Task goal: Transcribe exactly, and only, the lines that fall between the line containing "1. When the" and the last line of the material, both ends included, omitting any pictures.

Recorded information:
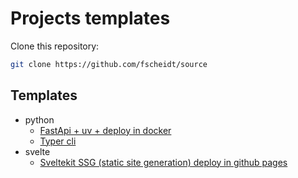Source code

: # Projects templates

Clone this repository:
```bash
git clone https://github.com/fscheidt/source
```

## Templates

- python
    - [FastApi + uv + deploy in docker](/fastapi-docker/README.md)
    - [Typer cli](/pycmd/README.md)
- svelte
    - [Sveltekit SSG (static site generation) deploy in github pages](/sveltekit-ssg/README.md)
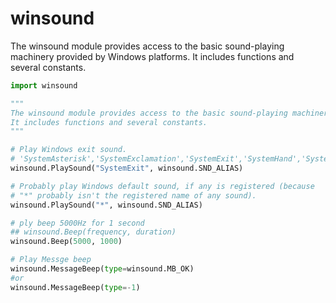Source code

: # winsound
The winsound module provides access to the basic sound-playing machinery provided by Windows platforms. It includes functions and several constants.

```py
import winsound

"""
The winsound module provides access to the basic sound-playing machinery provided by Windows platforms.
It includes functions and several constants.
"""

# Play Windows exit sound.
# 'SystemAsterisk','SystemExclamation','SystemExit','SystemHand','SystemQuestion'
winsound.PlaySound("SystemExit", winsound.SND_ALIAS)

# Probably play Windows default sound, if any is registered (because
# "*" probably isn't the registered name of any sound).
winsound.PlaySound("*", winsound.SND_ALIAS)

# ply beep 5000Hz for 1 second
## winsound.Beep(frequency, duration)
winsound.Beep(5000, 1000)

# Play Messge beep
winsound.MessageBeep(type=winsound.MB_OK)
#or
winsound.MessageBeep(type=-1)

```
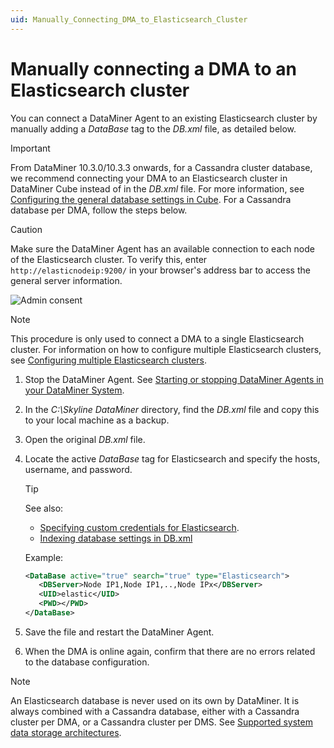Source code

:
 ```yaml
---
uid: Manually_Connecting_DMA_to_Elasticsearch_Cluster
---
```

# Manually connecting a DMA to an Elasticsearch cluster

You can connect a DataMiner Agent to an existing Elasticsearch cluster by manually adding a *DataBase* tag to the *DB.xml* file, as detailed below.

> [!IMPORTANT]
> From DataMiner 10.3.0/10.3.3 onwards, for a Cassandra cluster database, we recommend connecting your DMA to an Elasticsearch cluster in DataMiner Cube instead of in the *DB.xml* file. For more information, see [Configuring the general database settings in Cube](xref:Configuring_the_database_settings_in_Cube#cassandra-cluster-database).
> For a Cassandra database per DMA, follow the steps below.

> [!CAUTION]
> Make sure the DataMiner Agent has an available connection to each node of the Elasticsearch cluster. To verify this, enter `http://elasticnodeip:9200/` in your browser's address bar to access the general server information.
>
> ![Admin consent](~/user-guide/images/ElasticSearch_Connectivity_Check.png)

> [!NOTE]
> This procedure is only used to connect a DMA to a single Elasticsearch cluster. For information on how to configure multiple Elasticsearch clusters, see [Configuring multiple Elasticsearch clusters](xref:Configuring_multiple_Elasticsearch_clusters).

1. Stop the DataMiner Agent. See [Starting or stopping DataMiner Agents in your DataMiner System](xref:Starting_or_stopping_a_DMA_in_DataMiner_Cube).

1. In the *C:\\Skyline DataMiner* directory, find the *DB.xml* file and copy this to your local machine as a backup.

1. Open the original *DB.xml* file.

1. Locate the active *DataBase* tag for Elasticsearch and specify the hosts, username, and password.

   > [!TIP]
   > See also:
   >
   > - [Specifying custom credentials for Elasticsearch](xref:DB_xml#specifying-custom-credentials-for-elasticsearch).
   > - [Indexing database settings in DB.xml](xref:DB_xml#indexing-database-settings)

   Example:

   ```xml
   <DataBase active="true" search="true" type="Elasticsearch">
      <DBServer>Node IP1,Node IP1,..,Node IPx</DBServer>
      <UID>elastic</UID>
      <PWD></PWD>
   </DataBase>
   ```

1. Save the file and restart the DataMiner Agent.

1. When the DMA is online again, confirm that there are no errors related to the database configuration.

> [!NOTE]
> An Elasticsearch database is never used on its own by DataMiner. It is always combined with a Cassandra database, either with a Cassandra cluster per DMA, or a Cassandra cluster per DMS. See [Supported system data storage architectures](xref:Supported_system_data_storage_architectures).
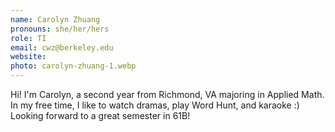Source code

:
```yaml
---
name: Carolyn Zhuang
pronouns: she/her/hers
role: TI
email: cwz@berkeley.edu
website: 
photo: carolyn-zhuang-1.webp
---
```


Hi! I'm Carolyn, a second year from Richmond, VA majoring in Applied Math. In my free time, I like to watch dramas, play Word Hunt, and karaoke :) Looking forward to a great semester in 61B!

Response box:
1. When the DMA is online again, confirm that there are no errors related to the database configuration.

> [!NOTE]
> An Elasticsearch database is never used on its own by DataMiner. It is always combined with a Cassandra database, either with a Cassandra cluster per DMA, or a Cassandra cluster per DMS. See [Supported system data storage architectures](xref:Supported_system_data_storage_architectures).
Source code

:
```yaml
---
name: Carolyn Zhuang
pronouns: she/her/hers
role: TI
email: cwz@berkeley.edu
website: 
photo: carolyn-zhuang-1.webp
---
```


Hi! I'm Carolyn, a second year from Richmond, VA majoring in Applied Math. In my free time, I like to watch dramas, play Word Hunt, and karaoke :) Looking forward to a great semester in 61B!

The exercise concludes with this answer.